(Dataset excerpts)

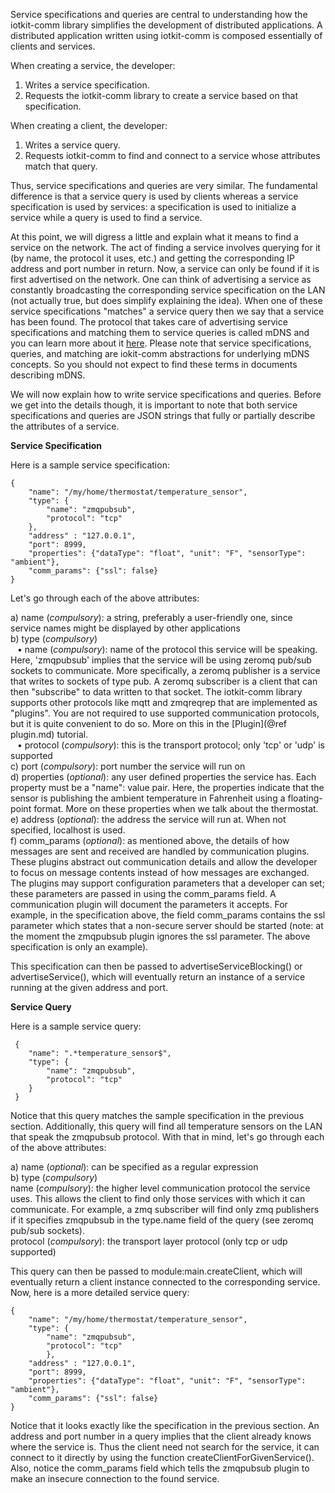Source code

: 
Service specifications and queries are central to understanding how the iotkit-comm library simplifies the development of
distributed applications. A distributed application written using iotkit-comm is composed essentially of clients and services.

When creating a service, the developer:

1) Writes a service specification. <BR>
2) Requests the iotkit-comm library to create a service based on that specification. <BR>

When creating a client, the developer:

1) Writes a service query. <BR>
2) Requests iotkit-comm to find and connect to a service whose attributes match that query. <BR>

Thus, service specifications and queries are very similar. The fundamental difference is that a service query is used
by clients whereas a service specification is used by services: a specification is used to initialize a service while a
query is used to find a service.

At this point, we will digress a little and explain what it means to find a service on the network. The act of finding
a service involves querying for it (by name, the protocol it uses, etc.) and getting the corresponding IP address and
port number in return. Now, a service can only be found if it is first advertised on the network. One can think of
advertising a service as constantly broadcasting the corresponding service specification on the LAN (not actually
true, but does simplify explaining the idea). When one of these service specifications "matches" a service query then
we say that a service has been found. The protocol that takes care of advertising service specifications and matching
them to service queries is called mDNS and you can learn more about it [here](http://en.wikipedia.org/wiki/Multicast_DNS).
Please note that service specifications, queries, and matching are iokit-comm abstractions for underlying mDNS concepts.
So you should not expect to find these terms in documents describing mDNS.

We will now explain how to write service specifications and queries. Before we get into the details though, it is
important to note that both service specifications and queries are JSON strings that fully or partially describe the
attributes of a service.

<B> Service Specification </B>

Here is a sample service specification:

    {
        "name": "/my/home/thermostat/temperature_sensor",
        "type": {
            "name": "zmqpubsub",
            "protocol": "tcp"
        },
        "address" : "127.0.0.1",
        "port": 8999,
        "properties": {"dataType": "float", "unit": "F", "sensorType": "ambient"},
        "comm_params": {"ssl": false}
    }

Let's go through each of the above attributes:

a) name (<I>compulsory</I>): a string, preferably a user-friendly one, since service names might be displayed by other
applications <BR>
b) type (<I>compulsory</I>) <BR>
    &ensp; &bull; name (<I>compulsory</I>): name of the protocol this service will be speaking. Here, 'zmqpubsub' implies that the
        service will be using zeromq pub/sub sockets to communicate. More specifically, a zeromq publisher is a
        service that writes to sockets of type pub. A zeromq subscriber is a client that can then "subscribe" to data
        written to that socket. The iotkit-comm library supports other protocols like mqtt and zmqreqrep that are implemented
        as "plugins". You are not required to use supported communication protocols, but it is quite convenient to do
        so. More on this in the [Plugin](@ref plugin.md) tutorial. <BR>
    &ensp; &bull; protocol (<I>compulsory</I>): this is the transport protocol; only 'tcp' or 'udp' is supported <BR>
c) port (<I>compulsory</I>): port number the service will run on <BR>
d) properties (<I>optional</I>): any user defined properties the service has. Each property must be a "name": value pair.
Here, the properties indicate that the sensor is publishing the ambient temperature in Fahrenheit using a
floating-point format. More on these properties when we talk about the thermostat. <BR>
e) address (<I>optional</I>): the address the service will run at. When not specified, localhost is used. <BR>
f) comm_params (<I>optional</I>): as mentioned above, the details of how messages are sent and received are handled by
communication plugins. These plugins abstract out communication details and allow the developer to focus on message
contents instead of how messages are exchanged. The plugins may support configuration parameters that a developer can
set; these parameters are passed in using the comm_params field. A communication plugin will document the parameters
it accepts. For example, in the specification above, the field comm_params contains the ssl parameter which states
that a non-secure server should be started (note: at the moment the zmqpubsub plugin ignores the ssl parameter. The
above specification is only an example). <BR>

This specification can then be passed to advertiseServiceBlocking() or advertiseService(), which will eventually return
an instance of a service running at the given address and port.

<B> Service Query </B>

Here is a sample service query:

     {
        "name": ".*temperature_sensor$",
        "type": {
            "name": "zmqpubsub",
            "protocol": "tcp"
        }
     }

Notice that this query matches the sample specification in the previous section. Additionally, this query will find
all temperature sensors on the LAN that speak the zmqpubsub protocol. With that in mind, let's go through each of the
above attributes:

a) name (<I>optional</I>): can be specified as a regular expression <BR>
b) type (<I>compulsory</I>) <BR>
        name (<I>compulsory</I>): the higher level communication protocol the service uses. This allows the client to find
        only those services with which it can communicate. For example, a zmq subscriber will find only zmq
        publishers if it specifies zmqpubsub in the type.name field of the query (see zeromq pub/sub sockets). <BR>
        protocol (<I>compulsory</I>): the transport layer protocol (only tcp or udp supported) <BR>

This query can then be passed to module:main.createClient, which will eventually return a client instance connected
to the corresponding service. Now, here is a more detailed service query:

    {
        "name": "/my/home/thermostat/temperature_sensor",
        "type": {
            "name": "zmqpubsub",
            "protocol": "tcp"
            },
        "address" : "127.0.0.1",
        "port": 8999,
        "properties": {"dataType": "float", "unit": "F", "sensorType": "ambient"},
        "comm_params": {"ssl": false}
    }

Notice that it looks exactly like the specification in the previous section. An address and port number in a query
implies that the client already knows where the service is. Thus the client need not search for the service, it can
connect to it directly by using the function createClientForGivenService(). Also, notice the comm_params field which
tells the zmqpubsub plugin to make an insecure connection to the found service.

> Directions: Give back each line above verbatim, dropping every picture.

> Solution for this exercise:
Source code

: 
Service specifications and queries are central to understanding how the iotkit-comm library simplifies the development of
distributed applications. A distributed application written using iotkit-comm is composed essentially of clients and services.

When creating a service, the developer:

1) Writes a service specification. <BR>
2) Requests the iotkit-comm library to create a service based on that specification. <BR>

When creating a client, the developer:

1) Writes a service query. <BR>
2) Requests iotkit-comm to find and connect to a service whose attributes match that query. <BR>

Thus, service specifications and queries are very similar. The fundamental difference is that a service query is used
by clients whereas a service specification is used by services: a specification is used to initialize a service while a
query is used to find a service.

At this point, we will digress a little and explain what it means to find a service on the network. The act of finding
a service involves querying for it (by name, the protocol it uses, etc.) and getting the corresponding IP address and
port number in return. Now, a service can only be found if it is first advertised on the network. One can think of
advertising a service as constantly broadcasting the corresponding service specification on the LAN (not actually
true, but does simplify explaining the idea). When one of these service specifications "matches" a service query then
we say that a service has been found. The protocol that takes care of advertising service specifications and matching
them to service queries is called mDNS and you can learn more about it [here](http://en.wikipedia.org/wiki/Multicast_DNS).
Please note that service specifications, queries, and matching are iokit-comm abstractions for underlying mDNS concepts.
So you should not expect to find these terms in documents describing mDNS.

We will now explain how to write service specifications and queries. Before we get into the details though, it is
important to note that both service specifications and queries are JSON strings that fully or partially describe the
attributes of a service.

<B> Service Specification </B>

Here is a sample service specification:

    {
        "name": "/my/home/thermostat/temperature_sensor",
        "type": {
            "name": "zmqpubsub",
            "protocol": "tcp"
        },
        "address" : "127.0.0.1",
        "port": 8999,
        "properties": {"dataType": "float", "unit": "F", "sensorType": "ambient"},
        "comm_params": {"ssl": false}
    }

Let's go through each of the above attributes:

a) name (<I>compulsory</I>): a string, preferably a user-friendly one, since service names might be displayed by other
applications <BR>
b) type (<I>compulsory</I>) <BR>
    &ensp; &bull; name (<I>compulsory</I>): name of the protocol this service will be speaking. Here, 'zmqpubsub' implies that the
        service will be using zeromq pub/sub sockets to communicate. More specifically, a zeromq publisher is a
        service that writes to sockets of type pub. A zeromq subscriber is a client that can then "subscribe" to data
        written to that socket. The iotkit-comm library supports other protocols like mqtt and zmqreqrep that are implemented
        as "plugins". You are not required to use supported communication protocols, but it is quite convenient to do
        so. More on this in the [Plugin](@ref plugin.md) tutorial. <BR>
    &ensp; &bull; protocol (<I>compulsory</I>): this is the transport protocol; only 'tcp' or 'udp' is supported <BR>
c) port (<I>compulsory</I>): port number the service will run on <BR>
d) properties (<I>optional</I>): any user defined properties the service has. Each property must be a "name": value pair.
Here, the properties indicate that the sensor is publishing the ambient temperature in Fahrenheit using a
floating-point format. More on these properties when we talk about the thermostat. <BR>
e) address (<I>optional</I>): the address the service will run at. When not specified, localhost is used. <BR>
f) comm_params (<I>optional</I>): as mentioned above, the details of how messages are sent and received are handled by
communication plugins. These plugins abstract out communication details and allow the developer to focus on message
contents instead of how messages are exchanged. The plugins may support configuration parameters that a developer can
set; these parameters are passed in using the comm_params field. A communication plugin will document the parameters
it accepts. For example, in the specification above, the field comm_params contains the ssl parameter which states
that a non-secure server should be started (note: at the moment the zmqpubsub plugin ignores the ssl parameter. The
above specification is only an example). <BR>

This specification can then be passed to advertiseServiceBlocking() or advertiseService(), which will eventually return
an instance of a service running at the given address and port.

<B> Service Query </B>

Here is a sample service query:

     {
        "name": ".*temperature_sensor$",
        "type": {
            "name": "zmqpubsub",
            "protocol": "tcp"
        }
     }

Notice that this query matches the sample specification in the previous section. Additionally, this query will find
all temperature sensors on the LAN that speak the zmqpubsub protocol. With that in mind, let's go through each of the
above attributes:

a) name (<I>optional</I>): can be specified as a regular expression <BR>
b) type (<I>compulsory</I>) <BR>
        name (<I>compulsory</I>): the higher level communication protocol the service uses. This allows the client to find
        only those services with which it can communicate. For example, a zmq subscriber will find only zmq
        publishers if it specifies zmqpubsub in the type.name field of the query (see zeromq pub/sub sockets). <BR>
        protocol (<I>compulsory</I>): the transport layer protocol (only tcp or udp supported) <BR>

This query can then be passed to module:main.createClient, which will eventually return a client instance connected
to the corresponding service. Now, here is a more detailed service query:

    {
        "name": "/my/home/thermostat/temperature_sensor",
        "type": {
            "name": "zmqpubsub",
            "protocol": "tcp"
            },
        "address" : "127.0.0.1",
        "port": 8999,
        "properties": {"dataType": "float", "unit": "F", "sensorType": "ambient"},
        "comm_params": {"ssl": false}
    }

Notice that it looks exactly like the specification in the previous section. An address and port number in a query
implies that the client already knows where the service is. Thus the client need not search for the service, it can
connect to it directly by using the function createClientForGivenService(). Also, notice the comm_params field which
tells the zmqpubsub plugin to make an insecure connection to the found service.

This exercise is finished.